At the regional level Sunni Arab states support the insurgence in Syria. The Islamic Republic of Iran supports the Assad regime; while Israel resists the Shiite predominance in the region, as well as the strengthening of Hezbollah as a fighting force. Turkey is trying to curb the emergence of sovereign entity of Kurds while at the same time stands with the International community in its dual goal of defeating terrorism and removing Assad from power.
On the global level, the United States and the European countries are opposed by the Russian Federation which backs Assad. China is periodically an offshore balancer, as in the case of vetoing six Syrian resolutions alongside Russia.
This geopolitical puzzle is not easy to solve, as the pieces cannot fit perfectly.

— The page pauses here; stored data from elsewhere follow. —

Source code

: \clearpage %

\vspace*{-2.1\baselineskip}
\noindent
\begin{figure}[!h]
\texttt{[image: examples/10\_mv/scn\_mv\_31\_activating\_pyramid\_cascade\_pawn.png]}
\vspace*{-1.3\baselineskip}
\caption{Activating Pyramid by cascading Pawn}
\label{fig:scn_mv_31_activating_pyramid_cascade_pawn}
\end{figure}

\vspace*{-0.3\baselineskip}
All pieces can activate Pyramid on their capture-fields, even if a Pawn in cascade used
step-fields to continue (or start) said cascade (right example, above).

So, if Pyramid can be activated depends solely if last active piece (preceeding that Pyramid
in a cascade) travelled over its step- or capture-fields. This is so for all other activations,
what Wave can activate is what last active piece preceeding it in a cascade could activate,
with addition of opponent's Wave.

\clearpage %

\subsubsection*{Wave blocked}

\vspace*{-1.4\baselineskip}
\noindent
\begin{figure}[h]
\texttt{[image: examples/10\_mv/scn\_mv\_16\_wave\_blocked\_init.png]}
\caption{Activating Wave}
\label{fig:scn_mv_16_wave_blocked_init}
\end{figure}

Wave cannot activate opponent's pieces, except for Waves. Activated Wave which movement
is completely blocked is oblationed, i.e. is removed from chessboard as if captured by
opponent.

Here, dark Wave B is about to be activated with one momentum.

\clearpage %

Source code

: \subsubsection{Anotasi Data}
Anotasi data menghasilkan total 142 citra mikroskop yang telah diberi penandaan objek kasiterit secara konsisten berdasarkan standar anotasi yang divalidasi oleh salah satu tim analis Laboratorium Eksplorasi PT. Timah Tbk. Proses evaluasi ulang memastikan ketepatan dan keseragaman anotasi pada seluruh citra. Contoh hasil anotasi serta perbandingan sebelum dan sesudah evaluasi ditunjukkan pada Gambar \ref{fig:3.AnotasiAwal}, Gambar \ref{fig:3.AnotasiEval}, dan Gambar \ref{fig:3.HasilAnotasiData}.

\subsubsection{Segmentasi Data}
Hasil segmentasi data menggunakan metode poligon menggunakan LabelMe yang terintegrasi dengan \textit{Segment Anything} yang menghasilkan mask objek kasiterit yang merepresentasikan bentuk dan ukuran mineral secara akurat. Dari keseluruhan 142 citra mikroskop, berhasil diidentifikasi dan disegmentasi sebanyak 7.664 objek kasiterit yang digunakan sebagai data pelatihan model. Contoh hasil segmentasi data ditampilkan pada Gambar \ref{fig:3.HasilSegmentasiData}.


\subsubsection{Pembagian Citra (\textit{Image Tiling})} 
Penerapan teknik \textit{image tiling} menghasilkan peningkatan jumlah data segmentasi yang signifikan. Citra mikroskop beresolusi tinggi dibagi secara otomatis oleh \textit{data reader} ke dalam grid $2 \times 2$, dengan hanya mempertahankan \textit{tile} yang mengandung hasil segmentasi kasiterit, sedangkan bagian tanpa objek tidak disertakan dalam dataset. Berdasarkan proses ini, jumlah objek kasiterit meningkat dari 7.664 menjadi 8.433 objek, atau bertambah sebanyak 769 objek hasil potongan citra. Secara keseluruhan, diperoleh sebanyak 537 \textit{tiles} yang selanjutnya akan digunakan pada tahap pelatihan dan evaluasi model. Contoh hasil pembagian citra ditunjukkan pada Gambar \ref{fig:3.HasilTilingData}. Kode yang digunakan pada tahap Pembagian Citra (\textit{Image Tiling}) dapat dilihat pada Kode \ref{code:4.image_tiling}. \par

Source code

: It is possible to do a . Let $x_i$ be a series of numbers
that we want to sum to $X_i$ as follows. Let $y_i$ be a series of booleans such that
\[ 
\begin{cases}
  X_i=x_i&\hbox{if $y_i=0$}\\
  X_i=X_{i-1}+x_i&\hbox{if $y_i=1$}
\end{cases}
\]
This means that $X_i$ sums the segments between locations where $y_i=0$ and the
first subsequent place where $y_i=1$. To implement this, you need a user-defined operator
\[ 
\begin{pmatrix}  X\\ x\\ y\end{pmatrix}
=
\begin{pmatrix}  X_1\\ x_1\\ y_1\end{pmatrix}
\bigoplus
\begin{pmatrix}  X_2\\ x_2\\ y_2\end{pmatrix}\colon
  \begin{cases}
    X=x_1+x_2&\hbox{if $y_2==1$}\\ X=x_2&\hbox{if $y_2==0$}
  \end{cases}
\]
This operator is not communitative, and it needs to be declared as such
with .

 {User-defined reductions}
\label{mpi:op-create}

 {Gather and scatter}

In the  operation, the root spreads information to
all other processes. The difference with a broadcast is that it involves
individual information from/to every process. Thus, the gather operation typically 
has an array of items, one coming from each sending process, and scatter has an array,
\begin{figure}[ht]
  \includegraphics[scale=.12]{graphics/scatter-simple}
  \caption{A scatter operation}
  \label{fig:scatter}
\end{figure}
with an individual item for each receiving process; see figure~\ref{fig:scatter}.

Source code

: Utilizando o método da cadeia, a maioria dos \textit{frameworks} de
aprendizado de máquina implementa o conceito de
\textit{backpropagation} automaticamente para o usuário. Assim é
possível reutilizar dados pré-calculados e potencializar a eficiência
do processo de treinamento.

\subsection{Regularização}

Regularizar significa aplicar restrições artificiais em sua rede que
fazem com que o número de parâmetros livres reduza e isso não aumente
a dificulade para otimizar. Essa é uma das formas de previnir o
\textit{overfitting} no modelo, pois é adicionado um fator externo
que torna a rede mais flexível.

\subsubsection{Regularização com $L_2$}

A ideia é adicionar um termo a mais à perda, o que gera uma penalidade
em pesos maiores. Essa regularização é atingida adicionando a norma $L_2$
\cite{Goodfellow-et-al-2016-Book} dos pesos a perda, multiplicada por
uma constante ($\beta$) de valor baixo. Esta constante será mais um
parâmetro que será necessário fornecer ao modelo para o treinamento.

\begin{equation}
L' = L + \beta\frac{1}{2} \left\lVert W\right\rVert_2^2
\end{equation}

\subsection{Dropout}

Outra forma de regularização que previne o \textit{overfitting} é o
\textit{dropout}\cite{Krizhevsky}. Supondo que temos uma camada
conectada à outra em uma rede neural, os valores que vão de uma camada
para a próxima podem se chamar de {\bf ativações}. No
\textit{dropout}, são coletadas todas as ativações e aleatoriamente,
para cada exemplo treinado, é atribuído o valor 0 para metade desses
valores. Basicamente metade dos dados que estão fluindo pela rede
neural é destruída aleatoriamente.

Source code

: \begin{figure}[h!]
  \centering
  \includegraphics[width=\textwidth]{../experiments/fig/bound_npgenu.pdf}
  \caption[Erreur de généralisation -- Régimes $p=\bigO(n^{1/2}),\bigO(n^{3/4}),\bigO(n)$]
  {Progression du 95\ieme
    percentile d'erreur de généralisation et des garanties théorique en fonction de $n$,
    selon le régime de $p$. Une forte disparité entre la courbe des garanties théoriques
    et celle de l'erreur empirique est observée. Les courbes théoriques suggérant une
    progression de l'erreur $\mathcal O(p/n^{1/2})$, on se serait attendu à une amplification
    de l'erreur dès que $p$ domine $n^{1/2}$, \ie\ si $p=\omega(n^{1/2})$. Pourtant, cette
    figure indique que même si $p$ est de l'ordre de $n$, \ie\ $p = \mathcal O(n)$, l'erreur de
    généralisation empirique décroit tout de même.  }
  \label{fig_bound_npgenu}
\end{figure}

For the West the preference is to defeat terrorism, curb the illegal migration and security threats and ensure political transition in Syria. For Russia the goal is to keep the regime in one form or the other, fight one kind of terrorism from time to time and tolerate others, also from time to time, for geopolitical reasons. Solving this pattern seems difficult, even with the important milestone of the territorial defeat of ISIS.
Indeed the taking of Raqqa ends the illusion of "Caliphate” and might diminish the attractiveness of the ISIS ideology to the new recruits. In months’ time, the refugees and displaced persons might return homes and start rebuilding the societal fabric in the cities. But the terrorist threat has not evaporated.
The ISIS will continue to retreat from strongholds such as Deir az-zor and move further into the deserts. However, the insurgency will not yet abate and might even evolve in its scale and pace.
Squeezed in its base, ISIS might augment its terrorist activities elsewhere by appealing to their supporters to fight where they are instead of heading to Syria and joining the Caliphate. The Western countries would need to become more resilient and have a sharper focus on analyzing and countering such challenges.
Importantly, the territorial defeat of ISIS does not affect the other ongoing war in Syria – the civil war against the Assad regime. It seems that since the fall of Aleppo and the start of the Astana talks in January, with the leadership from Russia, Iran and Turkey and the USA and the UN serving as observers, things have become comparatively calmer on the ground.
The four de-escalation zones are functioning, while the issue of removal of Assad from power has been put on the back burner of the world agenda. The USA has shifted their weight towards the military operation against ISIS. Trump administration has made several moves towards that end: the US has empowered the Syrian Kurdish People’s Protection Units (YPG) in their fight against ISIS, while closing down the CIA’s program to arm rebels fighting Bashar al-Assad. The US has also engaged in negotiations with Russia to establish de- escalation zones along the Israeli and Jordanian borders.
According to one strand of analysis
"deal” with "Vladimir Putin on a truce in Syria secured Assad’s position, vindicated Iran’s and Russia’s commitment and furthered Iran’s wish to become the dominant player in the region”.
The EU continues to focus on the humanitarian efforts. Commissioner Federica Mogherini has organized a special meeting on Syria on the sidelines of the 72nd UN General Assembly, where she announced the second donors’ conference, pledging
that the EU is willing to provide "for the early recovery in the de-escalation zones and the liberated areas of Syria while continuing to work on and invest in the future of the country”.
However, it is high time for both the EU and the US to think ahead through which channels to direct the aid money and resources? Russia has never been interested nor does it have a track record of solving the conflicts. On the contrary, its footprint in the Caucasus and elsewhere has been to freeze the conflicts, establish its firm political and military presence and use the potential of escalation as a bargaining chip on the international diplomatic arena.
The violence has abated somewhat but all of those sources of instability that prompted the conflict in Syria remain firmly in place, therefore a hands on Western involvement and strong initiative is necessary to make sure that these small victories transform into meaningful peace and stability for Syria.
It is naive to think that Syria can be stabilized under Assad, whereas it is also too early to tell whether the twin victories of territorial defeat of ISIS and establishing the four de-escalation zones as per Astana talks could automatically burgeon into a meaningful political transition and the re-birth of a new Syrian state, without heavy involvement of the USA and the EU.
Dr. Eka Akobia is a professor and the Dean of the School of Governance at the Caucasus University and Associate Professor at Tbilisi State University. In 2012-2016 she was the Director for the Department of Asia, Africa and the Pacific at the Foreign Ministry of Georgia.